Violence was never far from Lucrezia’s life. Even as she rejoiced in her newborn son and the fulfilment of her duty as Duchess of Ferrara, which made her position impregnable, the murder of two people close to her reminded her of her Borgia days in Rome. On 5 June she wrote to Francesco Gonzaga: ‘On Sunday night around midnight Don Martino, a Spaniard, formerly a
capellano
of the late Duke my brother who has been in my service, was treacherously killed by brutal wounds in the face and head by a jealous Moor . . .’ Should the man, whom the bearer of the letter would describe, pass through Mantuan territory, she begged Francesco, according to the agreement he had with Alfonso, to arrest him and hand him over to her as ‘a homicide and traitor’. This young priest, di Prosperi reported, was the one who had helped the Duke Valentino escape. Having dined in the Palazzo del Corte with Lucrezia’s household, he was on his way to his room near the church of San Paolo when the attack occurred. The murderer was apparently never found.

That night of 5-6 June, three weeks after Alfonso’s return, an even more sinister murder occurred. On the morning of the 6th, Ercole Strozzi’s body was found in the middle of the road at the corner of the church of San Francesco, with twenty-two stab wounds in his body and his hair pulled out. His crutch lay beside him and he was wearing spurs, having ridden out on his mule to take a little fresh air and been ambushed by persons unknown. Despite his horrific wounds there was no blood on the ground: clearly he had been killed somewhere else and his body dumped by San Francesco. It was an obvious act of terror, of the kind which Cesare Borgia would not have hesitated to order, but why had it been committed? And by whom?

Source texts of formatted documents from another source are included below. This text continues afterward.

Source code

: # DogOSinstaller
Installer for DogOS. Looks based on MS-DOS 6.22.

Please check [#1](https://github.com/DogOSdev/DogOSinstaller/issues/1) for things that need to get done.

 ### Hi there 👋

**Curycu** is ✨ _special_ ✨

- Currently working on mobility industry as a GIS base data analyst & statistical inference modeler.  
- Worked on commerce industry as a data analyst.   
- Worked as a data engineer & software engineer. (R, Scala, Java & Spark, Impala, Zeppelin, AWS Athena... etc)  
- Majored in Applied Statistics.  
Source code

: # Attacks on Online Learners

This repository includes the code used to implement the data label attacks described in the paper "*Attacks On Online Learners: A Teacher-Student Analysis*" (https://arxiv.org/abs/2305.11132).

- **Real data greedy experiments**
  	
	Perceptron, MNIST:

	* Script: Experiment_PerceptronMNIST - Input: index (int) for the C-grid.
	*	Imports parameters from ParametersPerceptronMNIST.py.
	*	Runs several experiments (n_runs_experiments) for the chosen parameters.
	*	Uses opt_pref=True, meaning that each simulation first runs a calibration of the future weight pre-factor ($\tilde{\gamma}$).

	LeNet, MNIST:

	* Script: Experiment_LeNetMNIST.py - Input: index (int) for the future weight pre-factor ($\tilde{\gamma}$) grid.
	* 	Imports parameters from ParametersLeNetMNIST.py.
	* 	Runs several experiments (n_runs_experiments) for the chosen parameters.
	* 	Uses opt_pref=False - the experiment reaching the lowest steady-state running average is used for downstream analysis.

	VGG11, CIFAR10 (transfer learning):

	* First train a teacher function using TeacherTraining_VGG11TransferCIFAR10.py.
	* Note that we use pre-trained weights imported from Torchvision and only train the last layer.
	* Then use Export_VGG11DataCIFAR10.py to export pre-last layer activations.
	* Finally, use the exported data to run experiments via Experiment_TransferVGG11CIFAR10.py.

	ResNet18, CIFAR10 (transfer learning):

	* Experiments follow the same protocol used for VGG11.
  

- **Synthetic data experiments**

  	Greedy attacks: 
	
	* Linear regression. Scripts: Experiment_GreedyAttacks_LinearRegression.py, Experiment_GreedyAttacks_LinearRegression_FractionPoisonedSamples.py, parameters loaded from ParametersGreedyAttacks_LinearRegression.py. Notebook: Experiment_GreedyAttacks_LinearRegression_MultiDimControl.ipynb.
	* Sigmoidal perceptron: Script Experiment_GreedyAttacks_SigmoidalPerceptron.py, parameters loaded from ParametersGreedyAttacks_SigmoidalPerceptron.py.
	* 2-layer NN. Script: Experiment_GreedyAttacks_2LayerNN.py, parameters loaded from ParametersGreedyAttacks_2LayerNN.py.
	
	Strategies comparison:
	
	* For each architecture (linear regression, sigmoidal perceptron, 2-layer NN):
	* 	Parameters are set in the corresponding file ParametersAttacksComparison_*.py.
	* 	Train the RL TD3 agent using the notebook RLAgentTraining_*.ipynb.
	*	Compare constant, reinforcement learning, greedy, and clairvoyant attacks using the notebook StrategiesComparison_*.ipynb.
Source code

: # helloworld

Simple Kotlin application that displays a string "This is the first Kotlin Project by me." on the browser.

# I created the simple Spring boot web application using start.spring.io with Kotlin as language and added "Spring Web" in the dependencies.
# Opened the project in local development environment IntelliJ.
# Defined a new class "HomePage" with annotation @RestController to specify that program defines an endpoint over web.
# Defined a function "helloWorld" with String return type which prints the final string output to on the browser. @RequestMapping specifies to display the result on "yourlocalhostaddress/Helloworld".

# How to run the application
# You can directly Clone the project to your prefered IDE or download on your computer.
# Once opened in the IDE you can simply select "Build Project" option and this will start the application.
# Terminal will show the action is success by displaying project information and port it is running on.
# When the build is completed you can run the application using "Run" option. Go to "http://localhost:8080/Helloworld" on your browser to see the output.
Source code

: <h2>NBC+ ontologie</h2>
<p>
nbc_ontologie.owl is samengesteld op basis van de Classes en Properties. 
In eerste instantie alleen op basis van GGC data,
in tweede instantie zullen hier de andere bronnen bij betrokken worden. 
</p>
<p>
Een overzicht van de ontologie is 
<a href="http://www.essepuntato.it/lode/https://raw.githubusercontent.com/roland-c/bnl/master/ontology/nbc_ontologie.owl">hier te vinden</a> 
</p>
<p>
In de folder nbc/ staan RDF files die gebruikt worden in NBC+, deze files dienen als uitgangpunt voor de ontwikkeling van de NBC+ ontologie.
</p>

A week later di Prosperi was still uncertain as to the identity of Ercole Strozzi’s killers. Strozzi’s widow, Barbara Torelli, had also been the widow of Ercole di Sante Bentivoglio, with whom she had been on the bitterest of terms.Various names came up, including those of the Bentivoglio, who were hardly in a position to arrange such things at the time. Among them were Angela Borgia’s husband, Alessandro Pio da Sassuolo, for no conceivable reason other than the fact that his fierce mother was a Bentivoglio, and even Giovanni Sforza’s brother, Galeazzo, who had married one of Barbara’s daughters and was involved in a quarrel with his mother-in-law over his wife’s property in Bologna. ‘Of the malefactors and authors of the death of Messer Hercule Strozzi there are those who point one way, others another, but no one dares to speak for fear of coming up against a brick wall and voicing a dangerous opinion . . .,’ he wrote ten days later.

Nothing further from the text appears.